Guided by her grandmother, Gorawin’s craftsman journey started at the age of 5. Still to this day, family continues to be an integral part of her crafting. Whenever Gorawin is back in her village, making mochilas with family members provides an important source of bonding time.
Gorawin’s Crafting Process
Gorawin takes a lot of pride in sourcing the alligna (“skin of the sheep”), weaving the skin hair thinly, and creating four different colors from the sheep. When crafting handbags, Gorawin often combines this sheep material with colored yarn to create decorative motifs for a modern design. One handbag can occupy Gorawin’s time for a month and a half. She also spends time crafting necklaces, as well.

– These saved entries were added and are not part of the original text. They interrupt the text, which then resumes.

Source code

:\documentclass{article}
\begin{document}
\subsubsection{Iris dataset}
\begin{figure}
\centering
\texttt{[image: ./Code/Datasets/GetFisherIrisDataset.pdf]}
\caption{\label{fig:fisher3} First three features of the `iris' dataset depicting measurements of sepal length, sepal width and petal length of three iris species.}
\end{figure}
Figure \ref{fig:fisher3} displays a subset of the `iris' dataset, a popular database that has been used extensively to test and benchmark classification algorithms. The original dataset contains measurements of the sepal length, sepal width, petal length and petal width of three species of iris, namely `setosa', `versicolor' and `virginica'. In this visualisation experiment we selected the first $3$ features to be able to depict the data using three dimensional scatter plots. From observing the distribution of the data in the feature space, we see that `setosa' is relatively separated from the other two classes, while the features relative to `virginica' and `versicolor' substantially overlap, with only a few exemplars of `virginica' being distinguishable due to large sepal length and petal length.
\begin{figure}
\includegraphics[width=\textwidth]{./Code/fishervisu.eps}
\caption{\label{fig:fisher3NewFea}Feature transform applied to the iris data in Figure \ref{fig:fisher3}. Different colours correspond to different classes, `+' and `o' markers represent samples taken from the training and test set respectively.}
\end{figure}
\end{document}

Each of Gorawin’s handbags and necklaces are inspired by “the ways of the forest”. Through her daily walks in the lush forests of the Sierra, Gorawin’s eyes were opened to nature’s more subtle forms of beauty: the simple arrangement of leaves made a multitude of unique paths; the trees were placed throughout in organic, gorgeous designs; even the way the plants swayed in the wind was beautiful in itself.
Gorawin’s strong connection to nature can also be observed when she incorporates zoomorphic figures (such as snakes), or the four cardinal directions in her craft. These directions (and the artful work they inspire) represent a variety of concepts including stages of life (youth, adult, death), seasons of the year, aspects of life (like spirituality) and the four elements of nature.
Gorawin’s mochilas also incorporate concepts of femininity and masculinity. Feminine patterns are fuller bodied and have softer edges. In comparison, masculine designs are tighter, sharper, and more rigid. Gorawin skillfully combines both in the vibrantly detailed handbag she is shown wearing above.